CEI Senior Fellow, Gregory Conko, talks about the nomination of Surgeon General to be, Regina M. Benjamin. Read the statement here or read it below.
Statement of Gregory Conko, CEI Senior Fellow, on the nomination of Regina M. Benjamin to be Surgeon General
President Barack Obama announced this week that he would nominate Alabama physician Dr. Regina M. Benjamin to be the next Surgeon General of the United States. Dr. Benjamin has been widely praised for her professional accomplishments and her dedication to providing much needed health care services to impoverished rural families in the Gulf Coast region of Alabama. She has been appropriately commended for founding and running a rural health clinic in the small town of Bayou La Batre, Alabama, providing free or low-cost health services to the estimated 40 percent of residents without health insurance.
But, what arguably led President Obama to choose Dr. Benjamin for the Surgeon General post is her long-running advocacy for a restructuring the American health care system that would include greater government regulation of private insurance plans, and an expansion of public health care programs such as Medicare and Medicaid.
We hope that Dr. Benjamin will take a lesson on the appropriate role of government from one of her own seminal experiences: the destruction and re-building of her health clinic after Hurricanes Georges in 1998 and Katrina in 2005. According to news accounts, Dr.

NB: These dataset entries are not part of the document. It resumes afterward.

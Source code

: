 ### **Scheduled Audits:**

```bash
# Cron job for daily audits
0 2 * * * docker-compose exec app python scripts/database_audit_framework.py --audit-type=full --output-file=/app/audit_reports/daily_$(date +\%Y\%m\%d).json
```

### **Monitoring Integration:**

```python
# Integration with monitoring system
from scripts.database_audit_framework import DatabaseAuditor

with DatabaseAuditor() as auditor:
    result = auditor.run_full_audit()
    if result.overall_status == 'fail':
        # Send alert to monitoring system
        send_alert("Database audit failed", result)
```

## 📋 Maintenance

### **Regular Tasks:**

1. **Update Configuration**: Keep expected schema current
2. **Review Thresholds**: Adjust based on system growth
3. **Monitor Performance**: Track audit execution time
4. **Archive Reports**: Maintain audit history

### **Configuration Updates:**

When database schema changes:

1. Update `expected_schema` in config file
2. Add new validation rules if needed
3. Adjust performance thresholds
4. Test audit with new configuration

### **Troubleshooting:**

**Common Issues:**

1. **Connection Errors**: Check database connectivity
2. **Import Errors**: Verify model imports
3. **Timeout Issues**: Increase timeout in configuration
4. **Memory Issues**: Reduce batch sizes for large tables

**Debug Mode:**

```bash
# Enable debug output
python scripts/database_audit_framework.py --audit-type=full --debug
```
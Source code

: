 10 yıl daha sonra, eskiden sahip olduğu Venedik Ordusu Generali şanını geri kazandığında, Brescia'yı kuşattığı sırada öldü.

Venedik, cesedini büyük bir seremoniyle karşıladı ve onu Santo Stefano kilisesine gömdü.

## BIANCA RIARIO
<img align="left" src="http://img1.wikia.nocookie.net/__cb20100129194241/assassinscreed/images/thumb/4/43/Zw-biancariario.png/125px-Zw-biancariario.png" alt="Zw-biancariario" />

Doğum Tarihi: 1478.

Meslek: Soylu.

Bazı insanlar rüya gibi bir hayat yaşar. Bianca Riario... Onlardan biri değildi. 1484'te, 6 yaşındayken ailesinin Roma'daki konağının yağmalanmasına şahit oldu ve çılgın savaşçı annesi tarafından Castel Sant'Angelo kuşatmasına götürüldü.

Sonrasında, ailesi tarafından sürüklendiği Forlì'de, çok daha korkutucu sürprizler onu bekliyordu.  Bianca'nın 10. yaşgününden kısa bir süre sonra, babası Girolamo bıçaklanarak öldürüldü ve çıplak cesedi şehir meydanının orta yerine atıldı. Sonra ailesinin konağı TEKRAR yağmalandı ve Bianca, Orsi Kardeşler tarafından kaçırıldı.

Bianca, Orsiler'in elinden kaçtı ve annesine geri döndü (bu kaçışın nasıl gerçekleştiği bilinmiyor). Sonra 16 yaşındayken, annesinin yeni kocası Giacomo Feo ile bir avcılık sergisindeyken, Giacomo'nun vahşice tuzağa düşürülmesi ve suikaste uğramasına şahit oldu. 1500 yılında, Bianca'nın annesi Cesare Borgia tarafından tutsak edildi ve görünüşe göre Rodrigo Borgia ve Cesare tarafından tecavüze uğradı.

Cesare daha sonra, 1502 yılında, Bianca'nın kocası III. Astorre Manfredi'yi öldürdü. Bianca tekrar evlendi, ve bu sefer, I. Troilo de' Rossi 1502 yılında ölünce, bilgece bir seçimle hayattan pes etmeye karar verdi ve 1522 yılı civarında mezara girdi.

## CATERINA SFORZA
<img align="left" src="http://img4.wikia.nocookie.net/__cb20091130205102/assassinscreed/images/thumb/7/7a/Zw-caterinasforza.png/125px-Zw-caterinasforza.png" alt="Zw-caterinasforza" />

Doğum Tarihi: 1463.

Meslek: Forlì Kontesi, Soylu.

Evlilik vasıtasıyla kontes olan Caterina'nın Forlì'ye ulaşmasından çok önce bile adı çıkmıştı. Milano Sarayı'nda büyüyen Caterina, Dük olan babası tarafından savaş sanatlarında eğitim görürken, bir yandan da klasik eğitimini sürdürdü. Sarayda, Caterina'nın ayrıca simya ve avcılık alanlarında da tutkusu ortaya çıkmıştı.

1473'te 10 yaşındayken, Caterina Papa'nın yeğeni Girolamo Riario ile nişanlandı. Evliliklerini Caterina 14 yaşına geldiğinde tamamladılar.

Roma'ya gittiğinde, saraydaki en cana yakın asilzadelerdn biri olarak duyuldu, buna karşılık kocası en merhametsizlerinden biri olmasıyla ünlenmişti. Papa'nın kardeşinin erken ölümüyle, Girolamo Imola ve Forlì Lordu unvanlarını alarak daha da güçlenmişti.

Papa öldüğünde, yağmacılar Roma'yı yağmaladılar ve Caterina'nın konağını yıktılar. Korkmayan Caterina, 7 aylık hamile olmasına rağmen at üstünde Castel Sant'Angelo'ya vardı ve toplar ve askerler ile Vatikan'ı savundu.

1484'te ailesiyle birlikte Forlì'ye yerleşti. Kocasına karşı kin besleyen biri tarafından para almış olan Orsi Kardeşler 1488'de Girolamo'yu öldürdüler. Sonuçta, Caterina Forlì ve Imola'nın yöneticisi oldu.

Benjamin relied primarily on her own initiative and personal funds—mortgaging her home and maxing out credit cards—to rebuild the clinic after both storms.
In the aftermath of Hurricane Katrina, hundreds of thousands of Gulf Coast residents waited in vain for disorganized and ineffective relief assistance from federal, state, and local governments. A maze of often contradictory rules and confusion over which government agency was in charge of which projects left many Gulf Coast residents stalled in uncertainty for many months after the disaster. On the other hand, millions of other affected residents did not wait for government assistance. Instead, like Dr. Benjamin, they used their own initiative and a combination of private markets and civil society organizations to solve their own problems and begin rebuilding their lives.

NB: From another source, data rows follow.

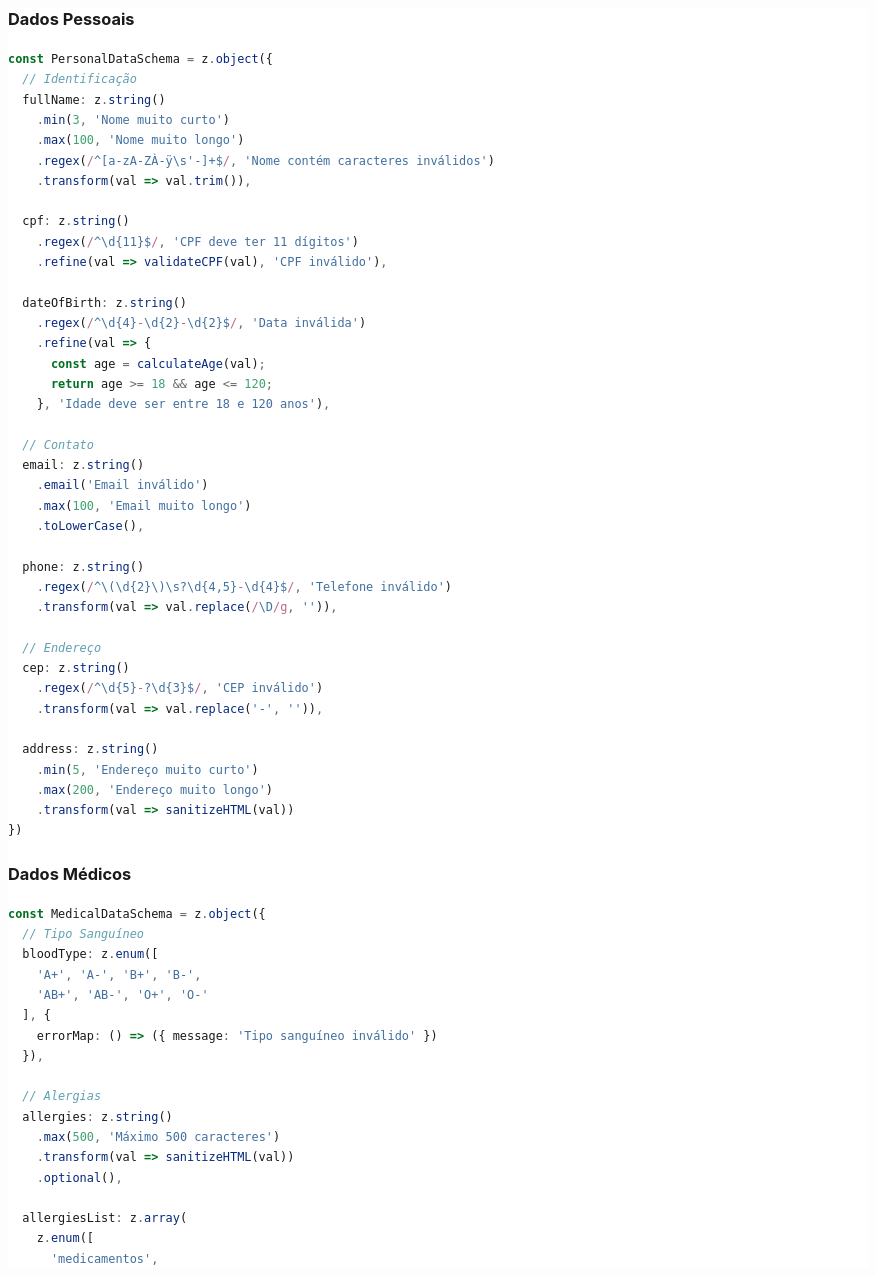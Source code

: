 ### Dados Pessoais
```typescript
const PersonalDataSchema = z.object({
  // Identificação
  fullName: z.string()
    .min(3, 'Nome muito curto')
    .max(100, 'Nome muito longo')
    .regex(/^[a-zA-ZÀ-ÿ\s'-]+$/, 'Nome contém caracteres inválidos')
    .transform(val => val.trim()),
  
  cpf: z.string()
    .regex(/^\d{11}$/, 'CPF deve ter 11 dígitos')
    .refine(val => validateCPF(val), 'CPF inválido'),
  
  dateOfBirth: z.string()
    .regex(/^\d{4}-\d{2}-\d{2}$/, 'Data inválida')
    .refine(val => {
      const age = calculateAge(val);
      return age >= 18 && age <= 120;
    }, 'Idade deve ser entre 18 e 120 anos'),
  
  // Contato
  email: z.string()
    .email('Email inválido')
    .max(100, 'Email muito longo')
    .toLowerCase(),
  
  phone: z.string()
    .regex(/^\(\d{2}\)\s?\d{4,5}-\d{4}$/, 'Telefone inválido')
    .transform(val => val.replace(/\D/g, '')),
  
  // Endereço
  cep: z.string()
    .regex(/^\d{5}-?\d{3}$/, 'CEP inválido')
    .transform(val => val.replace('-', '')),
  
  address: z.string()
    .min(5, 'Endereço muito curto')
    .max(200, 'Endereço muito longo')
    .transform(val => sanitizeHTML(val))
})
```

### Dados Médicos
```typescript
const MedicalDataSchema = z.object({
  // Tipo Sanguíneo
  bloodType: z.enum([
    'A+', 'A-', 'B+', 'B-', 
    'AB+', 'AB-', 'O+', 'O-'
  ], {
    errorMap: () => ({ message: 'Tipo sanguíneo inválido' })
  }),
  
  // Alergias
  allergies: z.string()
    .max(500, 'Máximo 500 caracteres')
    .transform(val => sanitizeHTML(val))
    .optional(),
  
  allergiesList: z.array(
    z.enum([
      'medicamentos',
```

The question now confronting Dr. Benjamin is whether America would be better off with more ineffective government programs and bureaucratic entanglement or with greater individual initiative and the services of dedicated and caring health professionals? Do we want more top-down mandates that make the practice of medicine more rigid, or fewer controls and greater freedom for innovation and change? The American health care system does need reform, but an expansion of governmental control and restrictions on private initiative will make it harder, not easier, for Americans to obtain the quality health services they need.